::: Source material
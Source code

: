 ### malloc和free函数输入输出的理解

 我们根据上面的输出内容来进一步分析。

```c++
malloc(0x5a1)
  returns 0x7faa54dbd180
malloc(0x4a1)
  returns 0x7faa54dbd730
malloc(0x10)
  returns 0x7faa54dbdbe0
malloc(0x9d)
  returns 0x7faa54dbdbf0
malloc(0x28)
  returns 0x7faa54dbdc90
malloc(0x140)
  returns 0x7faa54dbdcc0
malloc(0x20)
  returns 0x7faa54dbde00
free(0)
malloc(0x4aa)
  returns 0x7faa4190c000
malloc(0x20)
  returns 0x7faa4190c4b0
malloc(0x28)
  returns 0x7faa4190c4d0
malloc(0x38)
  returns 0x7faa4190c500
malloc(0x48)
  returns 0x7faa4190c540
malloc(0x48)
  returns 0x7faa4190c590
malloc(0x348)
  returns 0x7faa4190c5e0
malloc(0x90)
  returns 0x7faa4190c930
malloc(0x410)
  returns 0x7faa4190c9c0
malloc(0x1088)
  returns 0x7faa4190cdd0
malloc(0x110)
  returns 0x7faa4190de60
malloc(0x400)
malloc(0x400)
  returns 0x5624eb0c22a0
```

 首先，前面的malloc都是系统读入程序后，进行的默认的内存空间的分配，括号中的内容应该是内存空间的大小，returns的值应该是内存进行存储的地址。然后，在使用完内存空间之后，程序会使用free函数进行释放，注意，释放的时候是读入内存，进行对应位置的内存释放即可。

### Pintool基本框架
::::::
### Task details
Copy out each entry exactly, leaving nothing out.

### Response to the task
Source code

: ### malloc和free函数输入输出的理解

 我们根据上面的输出内容来进一步分析。

```c++
malloc(0x5a1)
  returns 0x7faa54dbd180
malloc(0x4a1)
  returns 0x7faa54dbd730
malloc(0x10)
  returns 0x7faa54dbdbe0
malloc(0x9d)
  returns 0x7faa54dbdbf0
malloc(0x28)
  returns 0x7faa54dbdc90
malloc(0x140)
  returns 0x7faa54dbdcc0
malloc(0x20)
  returns 0x7faa54dbde00
free(0)
malloc(0x4aa)
  returns 0x7faa4190c000
malloc(0x20)
  returns 0x7faa4190c4b0
malloc(0x28)
  returns 0x7faa4190c4d0
malloc(0x38)
  returns 0x7faa4190c500
malloc(0x48)
  returns 0x7faa4190c540
malloc(0x48)
  returns 0x7faa4190c590
malloc(0x348)
  returns 0x7faa4190c5e0
malloc(0x90)
  returns 0x7faa4190c930
malloc(0x410)
  returns 0x7faa4190c9c0
malloc(0x1088)
  returns 0x7faa4190cdd0
malloc(0x110)
  returns 0x7faa4190de60
malloc(0x400)
malloc(0x400)
  returns 0x5624eb0c22a0
```

 首先，前面的malloc都是系统读入程序后，进行的默认的内存空间的分配，括号中的内容应该是内存空间的大小，returns的值应该是内存进行存储的地址。然后，在使用完内存空间之后，程序会使用free函数进行释放，注意，释放的时候是读入内存，进行对应位置的内存释放即可。

### Pintool基本框架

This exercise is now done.